一七世紀には、ペルッツィ等による新たな表現の試みを受け、また透視図法における「量表現」の問題の解決に向け、斜軸測投象の図法的確立が模索された。その中で特筆すべきものとして、フランスの宰相コルベールの指示の下に集められたコルベール集成[図7]がある。ボワによれば、コルベールは科学アカデミーに透視図法に代わる図法の考案を求めた。その結果、今日のカバリエ投象やミリタリ投象に近い図が集められた。また、これと並行してデシャールに代表されるイエズス会系の理論家により斜軸測投象が提示され、軍事、土木分野では軸測投象の利点としてその簡便性と経済性が主張されるが、建築分野には拡がらなかったといわれる★一三。
一八世紀にはいると一七五六年にリーガーの『ミリタリ透視図』が出版され、ミリタリ投象の理論的説明が行なわれた[図8]。また、ディドロ、ダランベール編の『百科全書』第一二巻に「ミリタリ透視図」という項目が設けられるほか★一四、『百科全書補遺』第四巻に「カバリエ透視図、ミリタリ透視図」という項目が設けられ、平行線が平行に投象される図として説明される★一五。つまり、この時期にカバリエ投象、ミリタリ投象が図法として一般に認知されるに至るのである。ただし、それは透視図の一種という扱いであって、独立した図法として認知されるものではなかった。
一八世紀末にはモンジュがエコール・ノルマールの教材として『画法幾何学』を著し(一七九五、出版一七九八)、その後継者による軸測投象の理論的確立の基礎を築いた。モンジュの信奉者であったファリッシュは、「等測図について」を著し[図9]、直交三軸の直投象の一形態として等測図の投象法を確立した。以降、ソプウィズは等測投象を地学や鉱山学に応用し(一八三八)、ジョプリングは農業建築へと応用する論文(一八四二)を発表する[図10]★一六。このような軸測投象の理論的確立と並行して、軸に沿って対象の長さを測るという描き方から、「軸測(axonometry)」という言葉が誕生するのは一八六五年といわれる★一七。こうした経緯の中で、一九世紀にはエンジニアの基礎教育として軸測投象が導入されるが、建築のデザイン分野での普及は進まなかった。
一方、軸測投象は透視図法に比して奥行き知覚の手がかりが少ない分、視覚的多義性を持つことが問題とされた。グルヌリーは、多義性を回避するため、陰影を付けることを主張する★一八。
建築分野で軸測投象を主たる表現手段として使用したのはショワジーであろう。彼は一八七三年刊行の『ローマ時代の建造術』において、グルヌリーに倣って陰影をほどこした見上げのミリタリ投象を用い、下部から上部へと至る構築概念の図示に成功する[図11]。
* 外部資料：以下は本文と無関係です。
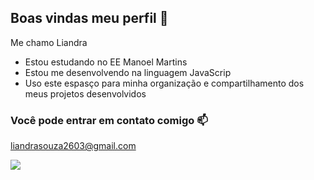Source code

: ## Boas vindas meu perfil 💓

Me chamo Liandra

- Estou estudando no EE Manoel Martins
- Estou me desenvolvendo na linguagem JavaScrip
- Uso este espasço para minha organização e compartilhamento dos meus projetos desenvolvidos

### Você pode entrar em contato comigo 📫

liandrasouza2603@gmail.com

![](https://tenor.com/pt-BR/view/ew-nope-no-nuh-uh-no-way-gif-21846503)
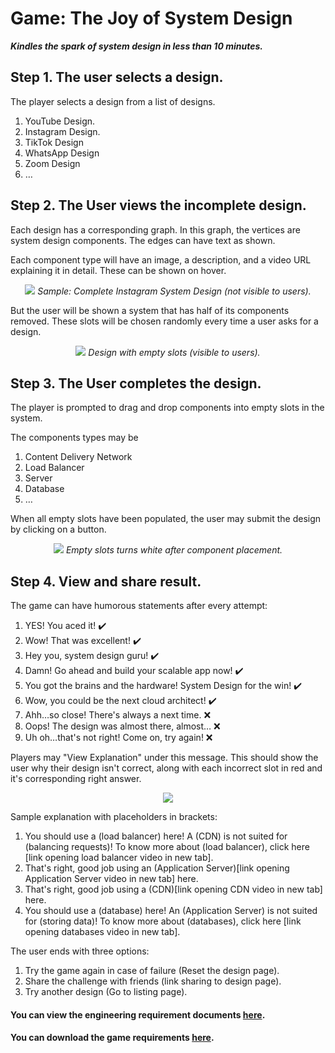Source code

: # Game: The Joy of System Design
___Kindles the spark of system design in less than 10 minutes.___

## Step 1. The user selects a design.

The player selects a design from a list of designs.

1. YouTube Design.
2. Instagram Design.
3. TikTok Design
4. WhatsApp Design
5. Zoom Design
6. …

## Step 2. The User views the incomplete design.

Each design has a corresponding graph. In this graph, the vertices are system design components. The edges can have text as shown.

Each component type will have an image, a description, and a video URL explaining it in detail. These can be shown on hover.
<p align="center">
<img src="https://cdn.interviewready.io/complete%20design%20instagram.png">
            <i>Sample: Complete Instagram System Design (not visible to users).</i>
</p>

But the user will be shown a system that has half of its components removed. These slots will be chosen randomly every time a user asks for a design.

<p align="center">
<img src="https://cdn.interviewready.io/instagram%20design.png">
<i>Design with empty slots (visible to users).</i>
</p>

## Step 3. The User completes the design.

The player is prompted to drag and drop components into empty slots in the system.

The components types may be

1. Content Delivery Network
2. Load Balancer
3. Server
4. Database
5. …

When all empty slots have been populated, the user may submit the design by clicking on a button.

<p align="center">
<img src="https://cdn.interviewready.io/complete%20design%20instagram.png">
                                     <i>Empty slots turns white after component placement.</i>

</p>

## Step 4. View and share result.

The game can have humorous statements after every attempt:

1. YES! You aced it! ✔️
2. Wow! That was excellent! ✔️
3. Hey you, system design guru! ✔️
4. Damn! Go ahead and build your scalable app now! ✔️
5. You got the brains and the hardware! System Design for the win! ✔️
6. Wow, you could be the next cloud architect! ✔️
7. Ahh…so close! There's always a next time. ❌
8. Oops! The design was almost there, almost… ❌
9. Uh oh…that's not right! Come on, try again! ❌

Players may "View Explanation" under this message. This should show the user why their design isn't correct, along with each incorrect slot in red and it's corresponding right answer.

<p align="center">
<img src="https://cdn.interviewready.io/incorrect%20image%20instagram.png">
</p>

Sample explanation with placeholders in brackets:

1. You should use a (load balancer) here! A (CDN) is not suited for (balancing requests)!
   To know more about (load balancer), click here [link opening load balancer video in new tab].
2. That's right, good job using an (Application Server)[link opening Application Server video in new tab] here.
3. That's right, good job using a (CDN)[link opening CDN video in new tab] here.
4. You should use a (database) here! An (Application Server) is not suited for (storing data)!
   To know more about (databases), click here [link opening databases video in new tab].

The user ends with three options:

1. Try the game again in case of failure (Reset the design page). 
2. Share the challenge with friends (link sharing to design page).
3. Try another design (Go to listing page).

#### You can view the engineering requirement documents [here](https://cdn.interviewready.io/Joy+Of+System+Design_+Engineering+Requirements.pdf).

#### You can download the game requirements [here](https://cdn.interviewready.io/The+joy+of+System+Design+-+v2.pdf).
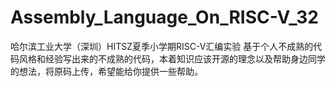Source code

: # Assembly_Language_On_RISC-V_32
哈尔滨工业大学（深圳）HITSZ夏季小学期RISC-V汇编实验
基于个人不成熟的代码风格和经验写出来的不成熟的代码，本着知识应该开源的理念以及帮助身边同学的想法，将原码上传，希望能给你提供一些帮助。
また、一八九九年刊行の『建築史(Histoire de l’Architecture)』では、古代から一九世紀に至るあらゆる建築を構築という概念で整理し、その図示に見上げ、見下ろしのカバリエ投象、ミリタリ投象、等測投象というあらゆる種類の軸測投象を駆使する★一九。この段階で、軸測投象のあらゆる手法が確立されたといえる。

3──ポンペイの壁画に見る軸測図的表現

3──ポンペイの壁画に見る軸測図的表現

4──『ヴィラール・ド・オヌクールの画帖』におけるランス大聖堂内観図

4──『ヴィラール・ド・オヌクールの画帖』におけるランス大聖堂内観図

5──パッラディオによるオーダーの軸測投象的表現

5──パッラディオによるオーダーの軸測投象的表現

6──ペルッツィによるサン・ピエトロ大聖堂の内部構造説明図

6──ペルッツィによるサン・ピエトロ大聖堂の内部構造説明図

7──コルベール集成における軸測図的表現

7──コルベール集成における軸測図的表現

8──リーガーによるミリタリ投象説明図

8──リーガーによるミリタリ投象説明図

9──ファリッシュによる等測図の説明図

9──ファリッシュによる等測図の説明図

10──ジョプリングによる等測図

10──ジョプリングによる等測図

11──ショワジー『ローマ時代の建造術』における軸測図

11──ショワジー『ローマ時代の建造術』における軸測図

3  二〇世紀初頭の軸測図

二〇世紀にはいると、軸測投象は透視図法に変わる表現手段として積極的に使用されるようになる。中でも一九一七年にドゥースブルグを中心に結成されたデ・ステイルはその表現手段として軸測投象を意識的に採用し[図12]、一九二三年にパリで開かれた「デ・ステイル展」はル・コルビュジエ等に大きな影響を与えた[図13]★二〇。一方、ロシアでは、マレーヴィチによるシュプレマティスムの影響を受けたエル・リシツキーが、一九一九年から二四年にかけて「プロウン」と名付けられた連作[図14]において、軸測投象を用いて幾何学的立体構成を表現した。彼は、「芸術と汎幾何学」(一九二五)において、「シュプレマティスムは、有限な視角のピラミッドの頂点を無限へと移し替えた。(…中略…)このようにして、シュプレマティスムは、三次元のイリュージョンを画面から一掃し、それにかえて、前方へも後方へも無限に延長しうる非合理的な空間の最高のイリュージョンをつくりだしたのである」★二一と、透視図法に代わる手段としての軸測投象の有用性に言及している。ただし、彼は軸測投象の多義性を回避すべきものと考えず、多義的な解釈をもたらす表現手段として積極的に採用した点が異なっている。
このようにヨーロッパの軸測投象の歴史を振り返るなら、軸測投象は透視図法の確立以前からその前身が模索され、ルネサンス期の透視図法確立以降、透視図法に簡便性と量表現を付与する手法として開発されてきたことが理解できる。しかし、一九世紀以前においては、建築のデザイン分野では普及せず、透視図法がその中心であった。その意味で、透視図法は、二〇世紀において乗り超えるべき対象としての古いアカデミズムを象徴するものであり、その代替手段として軸測投象が取り上げられたと理解される。しかし、一九世紀以前の軸測投象は、グルヌリーの「多義性の回避」に代表されるように、建築という三次元対象を一義的に表現する手段にすぎず、その意味では透視図法から固定した有限の視点を取り除き、無限視点へ置き換えたものにすぎなかった。
真の意味で軸測投象が建築の「新たな空間表現」となるには、バウハウスを初めとする二〇世紀のモダニストによる展開が求められるのである。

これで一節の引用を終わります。